Just eight months after canceling "Here Comes Honey Boo Boo" after Mama June Shannon reconnected with a convicted sex offender, TLC faces a strikingly similar controversy over its top-rated show, "19 Kids & Counting," with the admission of child molestation by the Duggar family's oldest son, Josh.
Is the network just unlucky, or did its executives (and show producers) fall down on the job?
For TLC, a division of Discovery Communications, the stakes are high. In the last week since 27-year-old Josh Duggar admitted to acting "inexcusably" as a young teenager, at least four national advertisers have pulled out of the show, including Walgreens on Tuesday.

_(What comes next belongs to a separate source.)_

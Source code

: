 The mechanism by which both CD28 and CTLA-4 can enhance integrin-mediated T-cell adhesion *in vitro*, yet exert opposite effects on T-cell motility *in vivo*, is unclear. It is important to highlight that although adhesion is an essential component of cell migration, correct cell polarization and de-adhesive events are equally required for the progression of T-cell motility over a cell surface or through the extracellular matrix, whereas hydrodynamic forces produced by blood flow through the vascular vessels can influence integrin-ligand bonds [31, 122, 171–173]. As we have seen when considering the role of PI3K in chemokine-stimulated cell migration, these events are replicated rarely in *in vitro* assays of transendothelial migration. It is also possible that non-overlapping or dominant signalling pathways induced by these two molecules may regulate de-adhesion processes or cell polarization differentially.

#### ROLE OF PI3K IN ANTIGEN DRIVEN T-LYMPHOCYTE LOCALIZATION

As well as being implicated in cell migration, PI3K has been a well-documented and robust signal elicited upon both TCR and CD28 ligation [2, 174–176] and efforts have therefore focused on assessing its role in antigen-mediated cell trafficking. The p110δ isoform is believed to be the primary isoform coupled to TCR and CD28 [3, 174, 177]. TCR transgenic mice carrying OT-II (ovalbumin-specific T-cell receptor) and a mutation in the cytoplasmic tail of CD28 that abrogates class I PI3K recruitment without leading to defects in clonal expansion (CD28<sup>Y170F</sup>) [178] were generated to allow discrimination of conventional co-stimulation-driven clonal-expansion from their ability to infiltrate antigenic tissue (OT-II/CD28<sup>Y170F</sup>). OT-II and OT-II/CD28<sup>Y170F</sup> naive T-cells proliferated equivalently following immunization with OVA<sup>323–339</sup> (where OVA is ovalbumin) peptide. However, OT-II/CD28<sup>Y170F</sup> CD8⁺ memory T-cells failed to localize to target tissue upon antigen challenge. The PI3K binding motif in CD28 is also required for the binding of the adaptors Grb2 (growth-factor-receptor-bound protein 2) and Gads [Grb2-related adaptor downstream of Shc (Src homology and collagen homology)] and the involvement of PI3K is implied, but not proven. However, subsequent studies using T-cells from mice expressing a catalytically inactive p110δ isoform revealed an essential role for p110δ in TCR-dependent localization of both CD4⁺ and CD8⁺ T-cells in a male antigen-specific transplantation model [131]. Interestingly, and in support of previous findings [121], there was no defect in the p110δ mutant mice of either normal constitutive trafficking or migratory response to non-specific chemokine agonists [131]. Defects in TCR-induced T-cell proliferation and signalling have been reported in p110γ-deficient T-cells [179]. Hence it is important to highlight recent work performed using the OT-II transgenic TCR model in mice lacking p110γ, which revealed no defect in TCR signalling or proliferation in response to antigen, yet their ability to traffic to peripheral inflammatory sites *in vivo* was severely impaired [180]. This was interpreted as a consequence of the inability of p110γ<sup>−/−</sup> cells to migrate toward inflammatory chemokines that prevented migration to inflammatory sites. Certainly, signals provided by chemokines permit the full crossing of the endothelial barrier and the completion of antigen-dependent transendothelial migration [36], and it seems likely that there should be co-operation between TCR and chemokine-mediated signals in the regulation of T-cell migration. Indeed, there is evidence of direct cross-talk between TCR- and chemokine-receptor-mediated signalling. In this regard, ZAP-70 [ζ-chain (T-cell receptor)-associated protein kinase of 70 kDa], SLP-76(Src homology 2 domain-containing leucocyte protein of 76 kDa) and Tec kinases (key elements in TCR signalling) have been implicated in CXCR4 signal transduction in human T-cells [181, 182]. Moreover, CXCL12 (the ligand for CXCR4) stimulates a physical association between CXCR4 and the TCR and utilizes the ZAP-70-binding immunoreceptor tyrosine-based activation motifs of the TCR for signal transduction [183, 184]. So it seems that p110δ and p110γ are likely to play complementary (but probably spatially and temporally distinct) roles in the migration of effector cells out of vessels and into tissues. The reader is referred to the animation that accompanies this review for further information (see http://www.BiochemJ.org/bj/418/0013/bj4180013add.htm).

The show, which consistently drew a weekly audience of 3 million and as much as 4.5 million for this February's episode featuring Jill Duggar's and Derek Dillard's wedding, has been yanked from the cable channel's schedule though not officially cancelled.
And in the wake of the revelations, it's become clear that there was a problem in the vetting process for both "Honey Boo Boo" and the Duggar show, which began as a one-off special on Discovery Health.
"When TLC absorbed the show, they had a family that had only been screened for an hour-long documentary and took them to series," a prominent reality executive speaking on the condition of anonymity told TheWrap. "It would've been much different had they ordered numerous episodes at the start."